Marianne Gosset a lancé The Socialite Family , un site spécialisé dans la décoration et le design. Et si cette jeune pousse en plein développement a déjà recruté huit collaborateurs , seules les deux dirigeantes ont atteint la trentaine. Pour sa part, Jean Giboudeaux dirige Right Management, la marque de Manpower qui aide les grands groupes à piloter leurs ressources humaines et, notamment, à intégrer les jeunes . Tous deux ont donc une vision très précise de la place des fameuses générations Y et Z dans les entreprises et sur le marché du travail. Mais aussi des nombreux fantasmes qu’elles suscitent… Rencontre.
Management : Comment qualifieriez-vous la génération Z ?
Marianne Gosset : D’énormes clichés sont associés à cette génération, qu’on commence à voir arriver sur le marché du travail. Elle serait composée d’employés infidèles, “court termistes”, ne supportant pas la hiérarchie et zappant d’un poste à l’autre. Certaines choses sont vraies, parce que les “Z” ont grandi avec Internet et les réseaux sociaux, mais on les caricature souvent en ne voyant que leurs mauvais côtés.
Jean Giboudeaux : Il ne faut pas généraliser. La génération Z représente 16 millions de personnes en France. Or, quand on parle de ceux qui travaillent déjà, on pense à des urbains, proches de l’écosystème des start-up. On ne regarde que la petite part citadine et parisienne de la jeunesse. Mais au fin fond des régions, elle ne ressemble pas à cela.
Génération X : Il s’agit des enfants des babyboomeurs. Soit les individus nés entre 1960 et 1978.
Génération Y : Elle regroupe les moins de 40 ans (les 23-39 ans pour être précis). C’est-à-dire les gens nés entre 1978 et 1994 (13 millions de personnes).
Génération Z : Ce sont les plus jeunes, celles et ceux nés après 1994 (16 millions) et dont les plus âgés entrent aujourd’hui sur le marché du travail.
A quoi ressemble-t-elle alors ?
Marianne Gosset : Elle est ultrapositive et optimiste. Elle défend de vraies valeurs et recèle une grande richesse. Les jeunes qui arrivent sur le marché du travail sont polyvalents, très curieux. Ils recherchent des postes ou des entreprises qui leur donneront l’occasion de développer plusieurs compétences. Ils aiment le travail quand il les passionne et qu’il a du sens pour eux.

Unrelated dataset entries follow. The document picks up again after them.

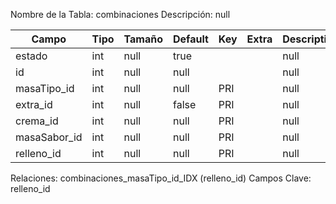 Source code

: 
  Nombre de la Tabla: combinaciones
  Descripción: null

| Campo          | Tipo | Tamaño    |  Default    | Key | Extra | Description | 
|----------------|------|-----------|-------------|-----|-------|-------------|
|estado| int| null |true |  | | null |
|id| int| null |null |  | | null |
|masaTipo_id| int| null |null | PRI | | null |
|extra_id| int| null |false | PRI | | null |
|crema_id| int| null |null | PRI | | null |
|masaSabor_id| int| null |null | PRI | | null |
|relleno_id| int| null |null | PRI | | null |

Relaciones:  combinaciones_masaTipo_id_IDX (relleno_id) 
Campos Clave: relleno_id
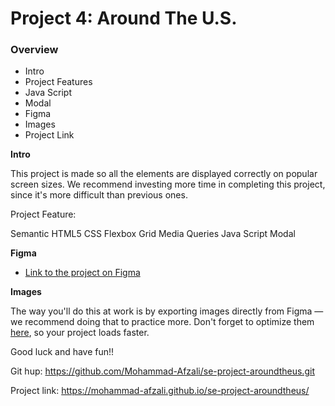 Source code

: # Project 4: Around The U.S.
### Overview

- Intro
- Project Features
- Java Script
- Modal
- Figma
- Images
- Project Link

**Intro**

This project is made so all the elements are displayed correctly on popular screen sizes. We recommend investing more time in completing this project, since it's more difficult than previous ones.

Project Feature:

Semantic HTML5
CSS
Flexbox
Grid
Media Queries
Java Script
Modal 

**Figma**

- [Link to the project on Figma](https://www.figma.com/file/ii4xxsJ0ghevUOcssTlHZv/Sprint-3%3A-Around-the-US?node-id=0%3A1)

**Images**

The way you'll do this at work is by exporting images directly from Figma — we recommend doing that to practice more. Don't forget to optimize them [here](https://tinypng.com/), so your project loads faster.

Good luck and have fun!!

Git hup: https://github.com/Mohammad-Afzali/se-project-aroundtheus.git

Project link: https://mohammad-afzali.github.io/se-project-aroundtheus/ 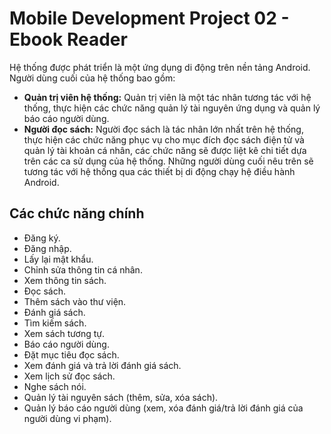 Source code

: # Mobile Development Project 02 - Ebook Reader
Hệ thống được phát triển là một ứng dụng di động trên nền tảng Android. Người dùng cuối của hệ thống bao gồm: 
- **Quản trị viên hệ thống:** Quản trị viên là một tác nhân tương tác với hệ thống, thực hiện các chức năng quản lý tài nguyên ứng dụng và quản lý báo cáo người dùng. 
- **Người đọc sách:** Người đọc sách là tác nhân lớn nhất trên hệ thống, thực hiện các chức năng phục vụ cho mục đích đọc sách điện tử và quản lý tài khoản cá nhân, các chức năng sẽ được liệt kê chi tiết dựa trên các ca sử dụng của hệ thống.
Những người dùng cuối nêu trên sẽ tương tác với hệ thống qua các thiết bị di động chạy hệ điều hành Android. 
## Các chức năng chính 
- Đăng ký.
- Đăng nhập.
- Lấy lại mật khẩu. 
- Chỉnh sửa thông tin cá nhân. 
- Xem thông tin sách. 
- Đọc sách. 
- Thêm sách vào thư viện.
- Đánh giá sách. 
- Tìm kiếm sách.
- Xem sách tương tự. 
- Báo cáo người dùng.
- Đặt mục tiêu đọc sách.
- Xem đánh giá và trả lời đánh giá sách.
- Xem lịch sử đọc sách.
- Nghe sách nói.
- Quản lý tài nguyên sách (thêm, sửa, xóa sách).
- Quản lý báo cáo người dùng (xem, xóa đánh giá/trả lời đánh giá của người dùng vi phạm).
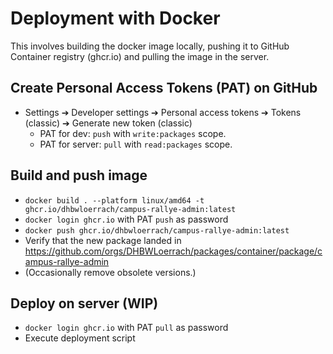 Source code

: # Deployment with Docker

This involves building the docker image locally, pushing it to GitHub Container registry (ghcr.io) and pulling the image in the server.

## Create Personal Access Tokens (PAT) on GitHub

- Settings ➔ Developer settings ➔ Personal access tokens ➔ Tokens (classic) ➔ Generate new token (classic)
  - PAT for dev: `push` with `write:packages` scope.
  - PAT for server: `pull` with `read:packages` scope.

## Build and push image

- `docker build . --platform linux/amd64 -t ghcr.io/dhbwloerrach/campus-rallye-admin:latest`
- `docker login ghcr.io` with PAT `push` as password
- `docker push ghcr.io/dhbwloerrach/campus-rallye-admin:latest`
- Verify that the new package landed in https://github.com/orgs/DHBWLoerrach/packages/container/package/campus-rallye-admin
- (Occasionally remove obsolete versions.)

## Deploy on server (WIP)

- `docker login ghcr.io` with PAT `pull` as password
- Execute deployment script
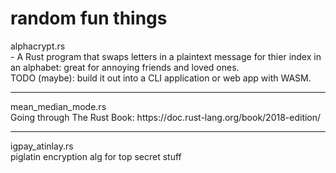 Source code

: # random fun things
alphacrypt.rs
<br>- A Rust program that swaps letters in a plaintext message for thier index in an alphabet: great for annoying friends and loved ones.
<br>TODO (maybe): build it out into a CLI application or web app with WASM.
<hr>
mean_median_mode.rs
<br> Going through The Rust Book: https://doc.rust-lang.org/book/2018-edition/
<hr>
igpay_atinlay.rs
<br> piglatin encryption alg for top secret stuff
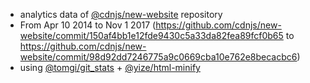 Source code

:  - analytics data of [@cdnjs/new-website](https://github.com/cdnjs/new-website) repository
  - From Apr 10 2014 to Nov 1 2017 (https://github.com/cdnjs/new-website/commit/150af4bb1e12fde9430c5a33da82fea89fcf0b65 to https://github.com/cdnjs/new-website/commit/98d92dd7246775a9c0669cba10e762e8becacbc6)
 - using [@tomgi/git_stats](https://github.com/tomgi/git_stats) + [@yize/html-minify](https://github.com/yize/html-minify)
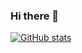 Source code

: ### Hi there 👋
[![GitHub stats](https://github-readme-stats.vercel.app/api?username=Naderatef10&show_icons=true&theme=radical)](https://github.com/Naderatef10)
<!--
**Naderatef10/Naderatef10** is a ✨ _special_ ✨ repository because its `README.md` (this file) appears on your GitHub profile.

Here are some ideas to get you started:

- 🔭 I’m currently working on ...
- 🌱 I’m currently learning ...
- 👯 I’m looking to collaborate on ...
- 🤔 I’m looking for help with ...
- 💬 Ask me about ...
- 📫 How to reach me: ...
- 😄 Pronouns: ...
- ⚡ Fun fact: ...
-->
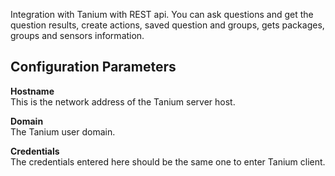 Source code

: Integration with Tanium with REST api. You can ask questions and get the question results, create actions, saved question and groups, gets packages, groups and sensors information.

## Configuration Parameters

**Hostname**  
This is the network address of the Tanium server host.

**Domain**  
The Tanium user domain.

**Credentials**  
The credentials entered here should be the same one to enter Tanium client.

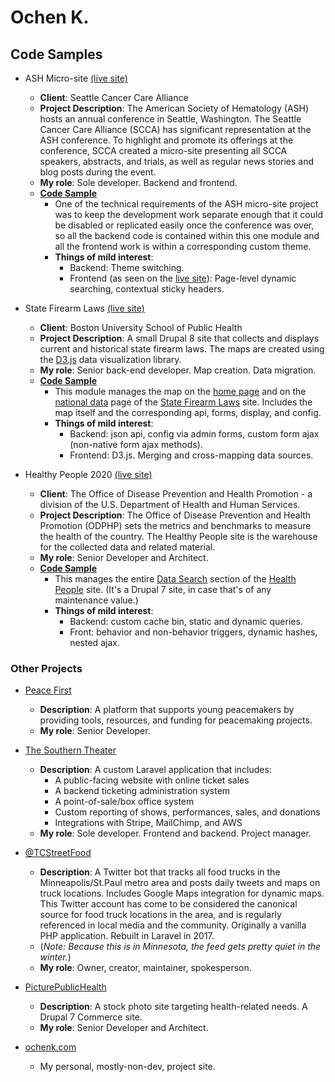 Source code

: # Ochen K.

## Code Samples

* ASH Micro-site [(live site)](https://www.seattlecca.org/ash)
    * **Client**: Seattle Cancer Care Alliance
    * **Project Description**: The American Society of Hematology (ASH) hosts an annual conference in Seattle, 
    Washington. The Seattle Cancer Care Alliance (SCCA) has significant representation at the ASH conference. 
    To highlight and promote its offerings at the conference, SCCA created a micro-site presenting all SCCA
    speakers, abstracts, and trials, as well as regular news stories and blog posts during the event.
    * **My role**: Sole developer. Backend and frontend.
    * **[Code Sample](https://github.com/ochenk/code_samples/scca_ash)**
        * One of the technical requirements of the ASH micro-site project was to keep the development work separate enough 
    that it could be disabled or replicated easily once the conference was over, so all the backend code is contained 
    within this one module and all the frontend work is within a corresponding custom theme.
        * **Things of mild interest**: 
            * Backend: Theme switching. 
            * Frontend (as seen on the [live site](https://www.seattlecca.org/ash)): Page-level dynamic searching, contextual sticky headers.

* State Firearm Laws [(live site)](https://statefirearmlaws.org/)
    * **Client**: Boston University School of Public Health
    * **Project Description**: A small Drupal 8 site that collects and displays current and historical state firearm laws.
    The maps are created using the [D3.js](https://d3js.org/) data visualization library. 
    * **My role**: Senior back-end developer. Map creation. Data migration. 
    * **[Code Sample](https://github.com/ochenk/code_samples/sfal_nat_map)**
        * This module manages the map on the [home page](https://statefirearmlaws.org/) and on the [national
        data](https://statefirearmlaws.org/national-data) page of the [State Firearm Laws](https://statefirearmlaws.org/) site. 
        Includes the map itself and the corresponding api, forms, display, and config.
        * **Things of mild interest**:
            * Backend: json api, config via admin forms, custom form ajax (non-native form ajax methods).
            * Frontend: D3.js. Merging and cross-mapping data sources.

* Healthy People 2020 [(live site)](https://healthypeople.gov/) 
    * **Client**: The Office of Disease Prevention and Health Promotion - a division of the U.S. Department of Health 
    and Human Services.
    * **Project Description**: The Office of Disease Prevention and Health Promotion (ODPHP) sets the metrics
    and benchmarks to measure the health of the country. The Healthy People site is the warehouse for 
    the collected data and related material.
    * **My role**: Senior Developer and Architect.
    * **[Code Sample](https://github.com/ochenk/code_samples#ch_datasearch)**
        * This manages the entire [Data Search](https://www.healthypeople.gov/2020/data-search/Search-the-Data) section of the
        [Health People](https://www.healthypeople.gov) site. (It's a Drupal 7 site, in case that's of any maintenance value.)
        * **Things of mild interest**:
            * Backend: custom cache bin, static and dynamic queries.
            * Front: behavior and non-behavior triggers, dynamic hashes, nested ajax.
        
                
### Other Projects
* [Peace First](https://www.peacefirst.org/)
    * **Description**: A platform that supports young peacemakers by providing tools, resources, and funding for peacemaking projects. 
    * **My role**: Senior Developer.

* [The Southern Theater](https://southerntheater.org/)
    * **Description**: A custom Laravel application that includes:
        * A public-facing website with online ticket sales
        * A backend ticketing administration system
        * A point-of-sale/box office system
        * Custom reporting of shows, performances, sales, and donations
        * Integrations with Stripe, MailChimp, and AWS
    * **My role**: Sole developer. Frontend and backend. Project manager.

* [@TCStreetFood](https://twitter.com/tcstreetfood)
    * **Description**: A Twitter bot that tracks all food trucks in the Minneapolis/St.Paul metro area and posts daily 
    tweets and maps on truck locations.
    Includes Google Maps integration for dynamic maps. This Twitter account has come to be considered the canonical 
    source for food truck locations in the area, and is regularly referenced in local media and the community.
    Originally a vanilla PHP application. Rebuilt in Laravel in 2017.
    * (*Note: Because this is in Minnesota, the feed gets pretty quiet in the winter.*)
    * **My role**: Owner, creator, maintainer, spokesperson. 
    
* [PicturePublicHealth](https://picturepublichealth.com/)
    * **Description**: A stock photo site targeting health-related needs. A Drupal 7 Commerce site. 
    * **My role**: Senior Developer and Architect.
    
* [ochenk.com](http://www.ochenk.com/)
    * My personal, mostly-non-dev, project site.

Lorsqu’on a compris cela, travailler avec eux se révèle très agréable.
Jean Giboudeaux : Les générations Y et Z nous poussent à tester des choses. Chez Right Management, par exemple , c’est un garçon, arrivé il y a trois ans, qui nous a suggéré de mettre en place l’évaluation des collaborateurs à distance par vidéo. Toutes les idées liées au numérique nous sont soufflées par ces jeunes.
D’où provient le malentendu ?
Jean Giboudeaux : On dit aujourd’hui de ces nouveaux venus sur le marché du travail ce qu’on a dit de la génération Y et, avant elle, de la génération X : qu’ils veulent comprendre pourquoi ils bossent. Mais, nous aussi, nous cherchions du sens: on avait envie de travailler dans l’humanitaire, par exemple. De chaque nouvelle classe d’âge, on dit qu’elle va tout révolutionner : mais celle d’il y a trente ans était déjà porteuse d’ innovation et de dynamisme.
Comment réagissent les entreprises ?
Marianne Gosset : Elles créent des open spaces, installent desbaby-foot, font du coworking…
Jean Giboudeaux : C’est bien , mais c’est surtout du décor, ça n’est pas suffisant. Les sociétés doivent partir du principe que les jeunes vont effectuer dix ou quinze jobs au cours de leur vie professionnelle et qu’ils le savent. Il est normal de s’attendre à une certaine infidélité de leur part. Les boîtes doivent donc soigner le départ de ces collaborateurs. Et inventer pour eux des carrières beaucoup plus courtes . Aujourd’hui, la perspective de passer dix ans dans le même groupe ne fait plus vibrer. Pourtant, les entreprises ont besoin de faire place à la jeunesse si elles veulent réussir leur transformation. Sinon, elles risquent d’être remplacées par des start-up d’ici à quinze ans.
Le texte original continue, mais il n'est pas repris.